Grand-Mère me disait... 2 (Lucien)

peter-oroy

Et pourtant l'histoire est un éternel recommencement. D'autres lieux, d'autres personnes, d'autres circonstances. Méditons sur notre passé et surtout n'oublions jamais...

Grand-Mère me disait… 2

 

Une aube crue, poisseuse et brumeuse se lève sur une Europe de plus en plus meurtrie et tourmentée. Les peuples se révoltent. La masse gronde et se fonde en groupuscules radicalisés. Le temps n'est plus aux compromis. Les écarts sociétaux se creusent. La révolte, mue par un désarroi exacerbé, dirigée contre l'autorité représentée par des gouvernements laxistes et autoritaires, en même temps sourds et aveugles à la détresse des peuples s'amplifie. L'éclatement, l'éruption est proche.

Ma prémonition heurte le tréfonds de ma pensée.

 Il y a 80 ans :

 Les dictateurs de l'Axe se manifestent durement par leurs revendications de possessions. Hitler exige la restitution des colonies africaines perdues lors du traité de Versailles telles que : le Rwanda, le Burundi, le Cameroun le Sud-Est africain, le Congo et le Togo.

Mussolini ne revendique pas moins que la Corse, la Savoie et Nice qui étaient devenues Françaises par l'entremise de la manipulation du traité de Turin en 1860. Le sud de la Slovaquie est passé en mains Hongroises dont la ligue nationale socialiste récupère une minorité.

         En France Le gouvernement de Paul Reynaud, ministre des finances, au motif du redressement économique et financier de la France, remet en cause les acquis de 1936. Il augmente les impôts sur les salaires et la consommation.

         En Allemagne, création d'une carte de travail pour les étrangers. Promulgation de contrôles et de surveillance. Obligation pour ceux-ci de présenter des titres de séjour en règle, possession d'un contrat de travail signé par une entreprise définie. Les apatrides sont dirigés dans des centres spéciaux sous surveillance permanente.

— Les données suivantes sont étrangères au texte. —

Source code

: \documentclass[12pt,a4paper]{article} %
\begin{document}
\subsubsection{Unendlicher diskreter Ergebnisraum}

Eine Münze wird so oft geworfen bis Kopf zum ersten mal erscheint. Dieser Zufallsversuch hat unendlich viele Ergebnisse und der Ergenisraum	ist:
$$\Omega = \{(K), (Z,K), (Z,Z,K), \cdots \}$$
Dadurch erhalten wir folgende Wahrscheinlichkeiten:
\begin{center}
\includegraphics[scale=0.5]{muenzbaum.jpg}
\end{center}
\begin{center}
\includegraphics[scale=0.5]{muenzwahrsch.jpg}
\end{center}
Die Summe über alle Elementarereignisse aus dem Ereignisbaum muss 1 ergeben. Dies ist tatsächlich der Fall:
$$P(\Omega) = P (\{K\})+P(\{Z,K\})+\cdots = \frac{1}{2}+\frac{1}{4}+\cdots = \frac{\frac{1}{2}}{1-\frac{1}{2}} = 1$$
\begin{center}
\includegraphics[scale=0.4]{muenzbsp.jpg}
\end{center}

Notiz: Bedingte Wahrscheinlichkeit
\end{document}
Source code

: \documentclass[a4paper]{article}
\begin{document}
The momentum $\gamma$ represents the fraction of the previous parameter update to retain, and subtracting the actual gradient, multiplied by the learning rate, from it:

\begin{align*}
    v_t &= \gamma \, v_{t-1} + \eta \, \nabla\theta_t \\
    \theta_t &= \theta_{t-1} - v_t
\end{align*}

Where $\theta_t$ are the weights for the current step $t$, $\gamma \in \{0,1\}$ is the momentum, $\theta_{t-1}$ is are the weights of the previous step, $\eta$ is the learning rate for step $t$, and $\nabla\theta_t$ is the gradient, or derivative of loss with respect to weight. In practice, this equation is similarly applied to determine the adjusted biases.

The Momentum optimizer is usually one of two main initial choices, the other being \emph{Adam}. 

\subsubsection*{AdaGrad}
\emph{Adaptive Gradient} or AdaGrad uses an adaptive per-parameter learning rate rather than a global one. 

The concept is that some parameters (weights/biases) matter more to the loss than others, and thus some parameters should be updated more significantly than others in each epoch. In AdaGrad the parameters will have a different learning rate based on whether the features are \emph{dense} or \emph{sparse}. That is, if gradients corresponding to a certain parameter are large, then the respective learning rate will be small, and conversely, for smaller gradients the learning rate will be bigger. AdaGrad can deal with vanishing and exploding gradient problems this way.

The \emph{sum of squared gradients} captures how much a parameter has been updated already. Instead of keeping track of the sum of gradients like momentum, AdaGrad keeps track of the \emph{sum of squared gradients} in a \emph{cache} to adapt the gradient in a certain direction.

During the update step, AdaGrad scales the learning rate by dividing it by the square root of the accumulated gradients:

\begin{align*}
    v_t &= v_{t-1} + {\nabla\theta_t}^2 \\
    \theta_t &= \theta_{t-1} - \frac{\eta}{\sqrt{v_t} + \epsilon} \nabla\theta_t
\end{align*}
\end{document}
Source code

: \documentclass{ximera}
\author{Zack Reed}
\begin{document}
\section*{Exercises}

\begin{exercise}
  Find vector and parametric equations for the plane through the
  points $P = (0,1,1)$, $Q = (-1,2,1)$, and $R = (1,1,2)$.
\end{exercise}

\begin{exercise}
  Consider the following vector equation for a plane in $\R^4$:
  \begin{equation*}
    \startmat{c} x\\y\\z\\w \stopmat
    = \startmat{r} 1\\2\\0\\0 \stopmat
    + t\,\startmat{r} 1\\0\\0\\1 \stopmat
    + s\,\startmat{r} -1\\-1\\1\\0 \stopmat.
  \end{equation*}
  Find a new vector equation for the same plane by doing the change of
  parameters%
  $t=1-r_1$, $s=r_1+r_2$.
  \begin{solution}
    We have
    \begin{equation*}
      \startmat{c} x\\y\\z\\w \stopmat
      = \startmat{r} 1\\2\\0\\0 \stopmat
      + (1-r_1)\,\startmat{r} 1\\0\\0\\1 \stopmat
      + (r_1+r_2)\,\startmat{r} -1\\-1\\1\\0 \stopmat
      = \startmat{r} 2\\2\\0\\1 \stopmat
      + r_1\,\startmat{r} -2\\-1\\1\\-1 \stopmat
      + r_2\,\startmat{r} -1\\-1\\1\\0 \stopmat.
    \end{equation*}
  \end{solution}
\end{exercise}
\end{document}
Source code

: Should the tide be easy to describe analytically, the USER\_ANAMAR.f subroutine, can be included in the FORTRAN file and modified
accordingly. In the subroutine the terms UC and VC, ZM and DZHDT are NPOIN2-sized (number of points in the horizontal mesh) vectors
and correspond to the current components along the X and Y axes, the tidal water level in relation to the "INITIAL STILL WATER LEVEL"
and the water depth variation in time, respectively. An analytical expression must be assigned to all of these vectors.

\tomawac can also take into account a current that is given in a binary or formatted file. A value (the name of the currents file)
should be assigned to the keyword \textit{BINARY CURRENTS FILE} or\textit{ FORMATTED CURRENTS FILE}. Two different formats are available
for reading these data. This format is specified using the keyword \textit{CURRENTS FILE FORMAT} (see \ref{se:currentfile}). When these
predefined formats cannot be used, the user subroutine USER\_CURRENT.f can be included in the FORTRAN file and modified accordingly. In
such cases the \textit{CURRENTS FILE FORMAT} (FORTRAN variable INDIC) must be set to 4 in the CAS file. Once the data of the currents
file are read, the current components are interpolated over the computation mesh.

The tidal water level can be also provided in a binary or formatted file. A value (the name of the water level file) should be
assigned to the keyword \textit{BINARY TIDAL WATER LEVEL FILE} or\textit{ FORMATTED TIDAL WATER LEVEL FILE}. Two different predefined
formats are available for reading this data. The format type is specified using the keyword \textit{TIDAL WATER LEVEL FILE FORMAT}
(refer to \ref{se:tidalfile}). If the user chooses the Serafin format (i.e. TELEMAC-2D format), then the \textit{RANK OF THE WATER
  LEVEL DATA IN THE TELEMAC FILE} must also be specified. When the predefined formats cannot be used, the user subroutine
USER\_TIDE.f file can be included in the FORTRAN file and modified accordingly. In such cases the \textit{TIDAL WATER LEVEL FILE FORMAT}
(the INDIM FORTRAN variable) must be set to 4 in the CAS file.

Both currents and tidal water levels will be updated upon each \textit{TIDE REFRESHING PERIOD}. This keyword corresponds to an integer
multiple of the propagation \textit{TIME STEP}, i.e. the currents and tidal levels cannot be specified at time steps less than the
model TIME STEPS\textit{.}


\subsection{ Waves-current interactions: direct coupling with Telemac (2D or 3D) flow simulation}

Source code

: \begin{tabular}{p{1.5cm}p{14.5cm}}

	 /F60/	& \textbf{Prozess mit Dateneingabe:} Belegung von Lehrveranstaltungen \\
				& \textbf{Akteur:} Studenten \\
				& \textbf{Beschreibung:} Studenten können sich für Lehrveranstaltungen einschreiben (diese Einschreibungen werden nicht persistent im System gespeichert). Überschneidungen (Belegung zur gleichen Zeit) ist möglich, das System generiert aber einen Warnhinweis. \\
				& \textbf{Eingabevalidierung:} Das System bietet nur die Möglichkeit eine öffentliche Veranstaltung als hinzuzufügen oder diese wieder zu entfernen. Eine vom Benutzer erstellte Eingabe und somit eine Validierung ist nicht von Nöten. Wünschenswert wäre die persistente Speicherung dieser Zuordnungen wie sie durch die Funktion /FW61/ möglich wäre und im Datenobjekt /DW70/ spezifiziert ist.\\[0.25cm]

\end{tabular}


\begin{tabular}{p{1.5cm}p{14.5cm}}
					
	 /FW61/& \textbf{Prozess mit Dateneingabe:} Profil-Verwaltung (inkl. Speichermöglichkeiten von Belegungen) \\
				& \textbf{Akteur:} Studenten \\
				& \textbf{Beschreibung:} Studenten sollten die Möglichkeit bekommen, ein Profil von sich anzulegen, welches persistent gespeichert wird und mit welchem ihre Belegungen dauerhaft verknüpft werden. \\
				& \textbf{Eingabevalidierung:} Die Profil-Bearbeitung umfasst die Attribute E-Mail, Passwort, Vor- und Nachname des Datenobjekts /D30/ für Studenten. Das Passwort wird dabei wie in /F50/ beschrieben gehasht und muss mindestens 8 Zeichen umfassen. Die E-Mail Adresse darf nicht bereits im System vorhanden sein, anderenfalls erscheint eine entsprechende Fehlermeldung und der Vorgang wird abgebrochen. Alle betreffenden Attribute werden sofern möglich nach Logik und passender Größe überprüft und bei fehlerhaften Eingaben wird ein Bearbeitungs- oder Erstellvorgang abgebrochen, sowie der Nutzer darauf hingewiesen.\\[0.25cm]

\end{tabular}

De la nuit de cristal, en passant par les amendes imposées aux Juifs en représailles à l'assassinat de Ernst Von Rath conseiller d'ambassade d'Allemagne à Paris, et les entretiens entre le chancelier A. Hitler et Chamberlain et Daladier, rien ne tendra à apaiser la tension en Europe.

En France encore la CGT appelle à une grève générale. La répression sera disproportionnée.

La Roumanie, La Turquie, l'Espagne, la Tchécoslovaquie connaissent des troubles…

 

Aujourd'hui en ce mois de novembre 2018, la situation européenne et mondiale vacille. Je ne tente pas d'être l'avocat du diable ni de vouloir sonner le glas de l'alarmisme, mais l'analyse de la situation du monde actuel me taraude l'esprit. Nous nous trouvons face à une paupérisation de la classe moyenne inférieure de tous les pays. Cette couche sociale qui représente la majorité des populations et qui ne se reconnaît plus en ses gouvernements exhalant une incomparable arrogance. C'est justement de cette strate que sont nées toutes les révolutions et beaucoup de causes de nos dernières guerres. Par cette pensée réductive, je m'inquiète de la désinvolture de nos gouvernements actuels et de l'autoritarisme dont ils font preuve.

L'ingérence d'une Europe toujours plus globalisante et politisée, pratiquant l'immixtion dans les politiques internes des pays membres et la démagogie dans ses décisions ne constitue-t-elle pas un danger pour la cohésion pacifique ?

 

Quand l'Italie foule du pied une décision jugée arbitraire, un Royaume-Uni dans l'adversité endogène, plus désuni que jamais devant le « Brexit », souhaite retrouver sa liberté face à l'Union Européenne, une chancelière allemande – pilier de la stabilité européenne - qui se trouve dangereusement en déséquilibre politique  et qui souhaite mettre un terme à ses mandats, un peuple voisin en proie au désespoir de survie, une Amérique isolationniste… on ne peut que se poser les bonnes questions devant la défaillance totale des gouvernements.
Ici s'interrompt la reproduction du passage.